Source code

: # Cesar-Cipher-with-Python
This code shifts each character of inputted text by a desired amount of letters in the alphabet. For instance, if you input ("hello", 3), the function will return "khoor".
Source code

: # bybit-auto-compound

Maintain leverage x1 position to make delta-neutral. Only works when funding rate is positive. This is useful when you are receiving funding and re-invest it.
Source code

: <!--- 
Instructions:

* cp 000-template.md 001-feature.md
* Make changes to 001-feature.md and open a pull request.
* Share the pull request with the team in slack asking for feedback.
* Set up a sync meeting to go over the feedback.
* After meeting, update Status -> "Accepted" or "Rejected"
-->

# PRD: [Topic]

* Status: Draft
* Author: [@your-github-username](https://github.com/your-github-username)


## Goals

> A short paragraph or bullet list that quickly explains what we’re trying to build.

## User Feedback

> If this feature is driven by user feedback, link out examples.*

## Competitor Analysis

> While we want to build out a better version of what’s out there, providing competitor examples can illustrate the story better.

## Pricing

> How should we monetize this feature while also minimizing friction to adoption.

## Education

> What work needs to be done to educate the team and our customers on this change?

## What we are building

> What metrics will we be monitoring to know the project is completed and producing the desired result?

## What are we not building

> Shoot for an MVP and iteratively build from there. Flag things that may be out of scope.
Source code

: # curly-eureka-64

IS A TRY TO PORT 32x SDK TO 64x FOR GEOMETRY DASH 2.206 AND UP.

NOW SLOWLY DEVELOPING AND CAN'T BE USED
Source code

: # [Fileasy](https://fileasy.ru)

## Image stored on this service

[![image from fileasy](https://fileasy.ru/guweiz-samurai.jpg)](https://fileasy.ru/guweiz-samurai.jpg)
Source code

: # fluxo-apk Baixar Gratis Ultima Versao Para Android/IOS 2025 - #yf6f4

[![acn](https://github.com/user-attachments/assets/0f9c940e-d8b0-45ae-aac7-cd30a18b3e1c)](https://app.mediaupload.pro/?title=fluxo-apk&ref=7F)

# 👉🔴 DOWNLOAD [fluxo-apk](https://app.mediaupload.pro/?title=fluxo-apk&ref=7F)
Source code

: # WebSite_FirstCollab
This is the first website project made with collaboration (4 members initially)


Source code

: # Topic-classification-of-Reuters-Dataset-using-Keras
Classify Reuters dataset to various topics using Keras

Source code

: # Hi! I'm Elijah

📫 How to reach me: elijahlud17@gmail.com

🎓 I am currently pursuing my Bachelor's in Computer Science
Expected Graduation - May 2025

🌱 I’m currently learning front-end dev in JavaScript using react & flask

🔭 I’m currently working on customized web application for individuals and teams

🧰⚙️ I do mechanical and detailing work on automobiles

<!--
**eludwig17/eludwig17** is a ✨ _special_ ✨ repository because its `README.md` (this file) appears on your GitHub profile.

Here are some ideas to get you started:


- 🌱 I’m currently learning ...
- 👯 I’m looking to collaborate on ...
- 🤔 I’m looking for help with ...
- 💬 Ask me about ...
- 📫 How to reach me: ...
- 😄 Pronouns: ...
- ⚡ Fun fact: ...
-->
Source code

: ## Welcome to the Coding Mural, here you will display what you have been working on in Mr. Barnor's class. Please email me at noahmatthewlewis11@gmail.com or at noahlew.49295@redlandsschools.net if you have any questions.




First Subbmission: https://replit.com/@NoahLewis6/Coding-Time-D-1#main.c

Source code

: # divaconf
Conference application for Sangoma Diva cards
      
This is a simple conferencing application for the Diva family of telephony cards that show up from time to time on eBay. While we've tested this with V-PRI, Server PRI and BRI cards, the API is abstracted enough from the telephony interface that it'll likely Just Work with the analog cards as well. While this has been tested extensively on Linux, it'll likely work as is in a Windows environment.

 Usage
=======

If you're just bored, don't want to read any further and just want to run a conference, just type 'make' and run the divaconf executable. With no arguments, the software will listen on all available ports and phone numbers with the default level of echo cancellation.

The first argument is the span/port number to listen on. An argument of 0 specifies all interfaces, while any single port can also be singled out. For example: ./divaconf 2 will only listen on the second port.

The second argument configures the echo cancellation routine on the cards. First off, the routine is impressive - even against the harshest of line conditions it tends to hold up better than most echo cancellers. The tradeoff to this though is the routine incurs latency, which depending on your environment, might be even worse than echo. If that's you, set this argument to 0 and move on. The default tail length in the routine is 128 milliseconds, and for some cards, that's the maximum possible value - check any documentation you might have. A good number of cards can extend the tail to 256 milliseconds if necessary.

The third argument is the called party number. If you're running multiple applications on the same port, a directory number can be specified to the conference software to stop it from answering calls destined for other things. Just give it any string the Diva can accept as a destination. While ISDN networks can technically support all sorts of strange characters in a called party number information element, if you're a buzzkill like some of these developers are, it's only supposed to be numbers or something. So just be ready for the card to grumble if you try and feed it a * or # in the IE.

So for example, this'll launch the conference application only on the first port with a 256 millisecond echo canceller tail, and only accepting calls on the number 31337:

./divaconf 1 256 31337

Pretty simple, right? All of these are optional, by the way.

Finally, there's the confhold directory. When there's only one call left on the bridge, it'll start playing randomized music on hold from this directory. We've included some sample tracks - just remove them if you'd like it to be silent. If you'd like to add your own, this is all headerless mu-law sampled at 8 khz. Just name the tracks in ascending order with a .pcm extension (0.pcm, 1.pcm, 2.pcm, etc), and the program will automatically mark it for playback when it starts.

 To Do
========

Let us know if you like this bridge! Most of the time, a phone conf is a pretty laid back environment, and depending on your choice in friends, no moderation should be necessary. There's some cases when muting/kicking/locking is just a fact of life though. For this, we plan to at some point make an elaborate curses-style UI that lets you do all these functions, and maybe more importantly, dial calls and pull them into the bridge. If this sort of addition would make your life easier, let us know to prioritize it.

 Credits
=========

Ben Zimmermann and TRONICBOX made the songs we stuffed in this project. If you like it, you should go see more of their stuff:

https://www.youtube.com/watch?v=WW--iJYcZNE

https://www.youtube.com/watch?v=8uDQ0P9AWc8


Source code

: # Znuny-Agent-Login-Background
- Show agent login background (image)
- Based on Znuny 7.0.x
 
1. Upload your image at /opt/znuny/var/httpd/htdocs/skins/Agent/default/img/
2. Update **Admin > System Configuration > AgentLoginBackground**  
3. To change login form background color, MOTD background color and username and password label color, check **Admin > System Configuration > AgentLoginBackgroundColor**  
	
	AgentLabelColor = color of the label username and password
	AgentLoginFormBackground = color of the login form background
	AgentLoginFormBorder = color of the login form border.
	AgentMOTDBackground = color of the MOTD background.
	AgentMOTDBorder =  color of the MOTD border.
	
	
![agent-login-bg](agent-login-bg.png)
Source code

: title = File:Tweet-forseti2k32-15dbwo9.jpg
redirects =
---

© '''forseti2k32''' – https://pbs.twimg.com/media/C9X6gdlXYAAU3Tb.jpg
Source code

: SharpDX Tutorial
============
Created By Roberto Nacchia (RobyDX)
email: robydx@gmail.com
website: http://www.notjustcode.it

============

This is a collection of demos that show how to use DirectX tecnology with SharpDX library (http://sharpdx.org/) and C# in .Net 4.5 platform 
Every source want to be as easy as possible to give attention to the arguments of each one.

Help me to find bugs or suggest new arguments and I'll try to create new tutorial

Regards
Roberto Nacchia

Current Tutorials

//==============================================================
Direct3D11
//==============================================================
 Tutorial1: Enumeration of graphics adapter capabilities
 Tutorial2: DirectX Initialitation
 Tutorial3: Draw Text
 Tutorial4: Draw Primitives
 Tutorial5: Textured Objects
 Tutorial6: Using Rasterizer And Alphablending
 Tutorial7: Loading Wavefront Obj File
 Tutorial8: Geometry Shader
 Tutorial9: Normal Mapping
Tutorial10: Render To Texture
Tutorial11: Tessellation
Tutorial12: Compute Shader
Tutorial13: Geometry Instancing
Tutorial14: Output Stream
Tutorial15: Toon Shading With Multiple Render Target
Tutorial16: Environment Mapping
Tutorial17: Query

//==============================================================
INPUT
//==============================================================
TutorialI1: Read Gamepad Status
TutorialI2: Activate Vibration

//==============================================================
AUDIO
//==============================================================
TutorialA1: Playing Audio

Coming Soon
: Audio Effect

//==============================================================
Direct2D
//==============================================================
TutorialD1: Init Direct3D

------------------------------------------------

Exercise brief
Copy whichever lines in the listing above hold "them".

Expected output
Finally, there's the confhold directory. When there's only one call left on the bridge, it'll start playing randomized music on hold from this directory. We've included some sample tracks - just remove them if you'd like it to be silent. If you'd like to add your own, this is all headerless mu-law sampled at 8 khz. Just name the tracks in ascending order with a .pcm extension (0.pcm, 1.pcm, 2.pcm, etc), and the program will automatically mark it for playback when it starts.
Let us know if you like this bridge! Most of the time, a phone conf is a pretty laid back environment, and depending on your choice in friends, no moderation should be necessary. There's some cases when muting/kicking/locking is just a fact of life though. For this, we plan to at some point make an elaborate curses-style UI that lets you do all these functions, and maybe more importantly, dial calls and pull them into the bridge. If this sort of addition would make your life easier, let us know to prioritize it.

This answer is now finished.